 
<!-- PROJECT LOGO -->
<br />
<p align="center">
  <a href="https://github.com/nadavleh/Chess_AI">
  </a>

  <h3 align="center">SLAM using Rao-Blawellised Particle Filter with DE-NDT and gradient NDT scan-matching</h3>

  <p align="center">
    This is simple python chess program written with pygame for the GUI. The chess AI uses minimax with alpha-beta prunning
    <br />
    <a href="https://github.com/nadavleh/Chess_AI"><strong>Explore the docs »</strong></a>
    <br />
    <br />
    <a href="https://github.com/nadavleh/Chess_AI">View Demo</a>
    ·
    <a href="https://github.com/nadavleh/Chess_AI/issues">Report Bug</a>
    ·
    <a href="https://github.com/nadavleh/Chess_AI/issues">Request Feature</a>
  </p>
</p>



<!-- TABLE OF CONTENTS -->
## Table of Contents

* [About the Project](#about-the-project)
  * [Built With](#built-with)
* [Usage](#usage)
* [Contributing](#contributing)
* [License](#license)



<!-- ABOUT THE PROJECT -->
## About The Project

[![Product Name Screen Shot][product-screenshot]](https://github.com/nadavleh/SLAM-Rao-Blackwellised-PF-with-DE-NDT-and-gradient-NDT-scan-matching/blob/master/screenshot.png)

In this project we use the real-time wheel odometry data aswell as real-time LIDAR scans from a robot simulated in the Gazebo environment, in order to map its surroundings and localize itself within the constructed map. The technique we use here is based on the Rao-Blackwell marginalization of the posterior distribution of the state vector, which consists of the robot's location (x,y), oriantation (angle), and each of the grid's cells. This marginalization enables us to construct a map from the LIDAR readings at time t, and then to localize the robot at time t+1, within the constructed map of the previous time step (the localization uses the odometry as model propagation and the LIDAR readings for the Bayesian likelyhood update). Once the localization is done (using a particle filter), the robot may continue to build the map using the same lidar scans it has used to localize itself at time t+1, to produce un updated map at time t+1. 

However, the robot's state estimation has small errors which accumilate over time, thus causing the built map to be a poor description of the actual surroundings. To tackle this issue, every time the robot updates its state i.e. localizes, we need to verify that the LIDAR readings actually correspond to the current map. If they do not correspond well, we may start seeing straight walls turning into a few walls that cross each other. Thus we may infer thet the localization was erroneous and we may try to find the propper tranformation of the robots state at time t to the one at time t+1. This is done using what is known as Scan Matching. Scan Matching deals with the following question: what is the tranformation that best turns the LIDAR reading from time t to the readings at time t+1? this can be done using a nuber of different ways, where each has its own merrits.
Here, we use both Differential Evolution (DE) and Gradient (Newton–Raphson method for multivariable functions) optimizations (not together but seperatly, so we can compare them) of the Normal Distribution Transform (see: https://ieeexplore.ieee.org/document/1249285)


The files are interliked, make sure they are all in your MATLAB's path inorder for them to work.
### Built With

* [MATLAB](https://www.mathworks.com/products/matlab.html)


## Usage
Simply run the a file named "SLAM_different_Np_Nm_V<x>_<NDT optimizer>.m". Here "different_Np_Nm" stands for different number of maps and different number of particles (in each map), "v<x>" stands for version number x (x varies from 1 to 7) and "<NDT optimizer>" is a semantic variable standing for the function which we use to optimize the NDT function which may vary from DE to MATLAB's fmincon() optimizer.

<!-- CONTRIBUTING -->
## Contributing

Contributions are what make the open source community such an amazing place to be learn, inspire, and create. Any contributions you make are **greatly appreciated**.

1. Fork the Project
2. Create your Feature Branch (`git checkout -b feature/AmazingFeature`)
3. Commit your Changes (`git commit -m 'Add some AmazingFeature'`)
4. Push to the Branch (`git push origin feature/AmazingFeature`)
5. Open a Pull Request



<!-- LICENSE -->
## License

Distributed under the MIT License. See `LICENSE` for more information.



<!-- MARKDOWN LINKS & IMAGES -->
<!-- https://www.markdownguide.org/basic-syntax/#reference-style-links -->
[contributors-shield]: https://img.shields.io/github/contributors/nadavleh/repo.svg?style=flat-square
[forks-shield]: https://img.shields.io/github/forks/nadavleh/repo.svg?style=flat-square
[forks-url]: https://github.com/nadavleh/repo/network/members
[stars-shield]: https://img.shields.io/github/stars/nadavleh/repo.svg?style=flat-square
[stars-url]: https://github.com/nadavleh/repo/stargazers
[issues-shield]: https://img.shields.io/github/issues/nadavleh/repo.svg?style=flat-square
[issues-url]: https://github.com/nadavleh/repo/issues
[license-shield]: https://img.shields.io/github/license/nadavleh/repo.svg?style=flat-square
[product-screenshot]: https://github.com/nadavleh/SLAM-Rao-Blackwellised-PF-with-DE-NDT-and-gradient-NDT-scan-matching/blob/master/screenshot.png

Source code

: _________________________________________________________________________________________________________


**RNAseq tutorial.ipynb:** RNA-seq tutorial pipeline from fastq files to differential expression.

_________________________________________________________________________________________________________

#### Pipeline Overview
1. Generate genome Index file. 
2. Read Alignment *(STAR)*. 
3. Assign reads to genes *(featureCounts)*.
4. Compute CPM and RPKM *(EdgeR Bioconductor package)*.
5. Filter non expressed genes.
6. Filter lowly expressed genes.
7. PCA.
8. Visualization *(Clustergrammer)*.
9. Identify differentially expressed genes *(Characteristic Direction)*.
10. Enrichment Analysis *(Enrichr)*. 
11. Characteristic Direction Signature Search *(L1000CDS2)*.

▶ TASK TO COMPLETE
Exactly as written, restate every line of the listing above.

▶ EXERCISE SOLUTION
<!-- PROJECT LOGO -->
<br />
<p align="center">
  <a href="https://github.com/nadavleh/Chess_AI">
  </a>

  <h3 align="center">SLAM using Rao-Blawellised Particle Filter with DE-NDT and gradient NDT scan-matching</h3>

  <p align="center">
    This is simple python chess program written with pygame for the GUI. The chess AI uses minimax with alpha-beta prunning
    <br />
    <a href="https://github.com/nadavleh/Chess_AI"><strong>Explore the docs »</strong></a>
    <br />
    <br />
    <a href="https://github.com/nadavleh/Chess_AI">View Demo</a>
    ·
    <a href="https://github.com/nadavleh/Chess_AI/issues">Report Bug</a>
    ·
    <a href="https://github.com/nadavleh/Chess_AI/issues">Request Feature</a>
  </p>
</p>



<!-- TABLE OF CONTENTS -->
## Table of Contents

* [About the Project](#about-the-project)
  * [Built With](#built-with)
* [Usage](#usage)
* [Contributing](#contributing)
* [License](#license)



<!-- ABOUT THE PROJECT -->
## About The Project

[![Product Name Screen Shot][product-screenshot]](https://github.com/nadavleh/SLAM-Rao-Blackwellised-PF-with-DE-NDT-and-gradient-NDT-scan-matching/blob/master/screenshot.png)

In this project we use the real-time wheel odometry data aswell as real-time LIDAR scans from a robot simulated in the Gazebo environment, in order to map its surroundings and localize itself within the constructed map. The technique we use here is based on the Rao-Blackwell marginalization of the posterior distribution of the state vector, which consists of the robot's location (x,y), oriantation (angle), and each of the grid's cells. This marginalization enables us to construct a map from the LIDAR readings at time t, and then to localize the robot at time t+1, within the constructed map of the previous time step (the localization uses the odometry as model propagation and the LIDAR readings for the Bayesian likelyhood update). Once the localization is done (using a particle filter), the robot may continue to build the map using the same lidar scans it has used to localize itself at time t+1, to produce un updated map at time t+1. 

However, the robot's state estimation has small errors which accumilate over time, thus causing the built map to be a poor description of the actual surroundings. To tackle this issue, every time the robot updates its state i.e. localizes, we need to verify that the LIDAR readings actually correspond to the current map. If they do not correspond well, we may start seeing straight walls turning into a few walls that cross each other. Thus we may infer thet the localization was erroneous and we may try to find the propper tranformation of the robots state at time t to the one at time t+1. This is done using what is known as Scan Matching. Scan Matching deals with the following question: what is the tranformation that best turns the LIDAR reading from time t to the readings at time t+1? this can be done using a nuber of different ways, where each has its own merrits.
Here, we use both Differential Evolution (DE) and Gradient (Newton–Raphson method for multivariable functions) optimizations (not together but seperatly, so we can compare them) of the Normal Distribution Transform (see: https://ieeexplore.ieee.org/document/1249285)


The files are interliked, make sure they are all in your MATLAB's path inorder for them to work.
### Built With

* [MATLAB](https://www.mathworks.com/products/matlab.html)


## Usage
Simply run the a file named "SLAM_different_Np_Nm_V<x>_<NDT optimizer>.m". Here "different_Np_Nm" stands for different number of maps and different number of particles (in each map), "v<x>" stands for version number x (x varies from 1 to 7) and "<NDT optimizer>" is a semantic variable standing for the function which we use to optimize the NDT function which may vary from DE to MATLAB's fmincon() optimizer.

<!-- CONTRIBUTING -->
## Contributing

Contributions are what make the open source community such an amazing place to be learn, inspire, and create. Any contributions you make are **greatly appreciated**.

1. Fork the Project
2. Create your Feature Branch (`git checkout -b feature/AmazingFeature`)
3. Commit your Changes (`git commit -m 'Add some AmazingFeature'`)
4. Push to the Branch (`git push origin feature/AmazingFeature`)
5. Open a Pull Request



<!-- LICENSE -->
## License

Distributed under the MIT License. See `LICENSE` for more information.



<!-- MARKDOWN LINKS & IMAGES -->
<!-- https://www.markdownguide.org/basic-syntax/#reference-style-links -->
[contributors-shield]: https://img.shields.io/github/contributors/nadavleh/repo.svg?style=flat-square
[forks-shield]: https://img.shields.io/github/forks/nadavleh/repo.svg?style=flat-square
[forks-url]: https://github.com/nadavleh/repo/network/members
[stars-shield]: https://img.shields.io/github/stars/nadavleh/repo.svg?style=flat-square
[stars-url]: https://github.com/nadavleh/repo/stargazers
[issues-shield]: https://img.shields.io/github/issues/nadavleh/repo.svg?style=flat-square
[issues-url]: https://github.com/nadavleh/repo/issues
[license-shield]: https://img.shields.io/github/license/nadavleh/repo.svg?style=flat-square
[product-screenshot]: https://github.com/nadavleh/SLAM-Rao-Blackwellised-PF-with-DE-NDT-and-gradient-NDT-scan-matching/blob/master/screenshot.png

Source code

: _________________________________________________________________________________________________________


**RNAseq tutorial.ipynb:** RNA-seq tutorial pipeline from fastq files to differential expression.

_________________________________________________________________________________________________________

#### Pipeline Overview
1. Generate genome Index file. 
2. Read Alignment *(STAR)*. 
3. Assign reads to genes *(featureCounts)*.
4. Compute CPM and RPKM *(EdgeR Bioconductor package)*.
5. Filter non expressed genes.
6. Filter lowly expressed genes.
7. PCA.
8. Visualization *(Clustergrammer)*.
9. Identify differentially expressed genes *(Characteristic Direction)*.
10. Enrichment Analysis *(Enrichr)*. 
11. Characteristic Direction Signature Search *(L1000CDS2)*.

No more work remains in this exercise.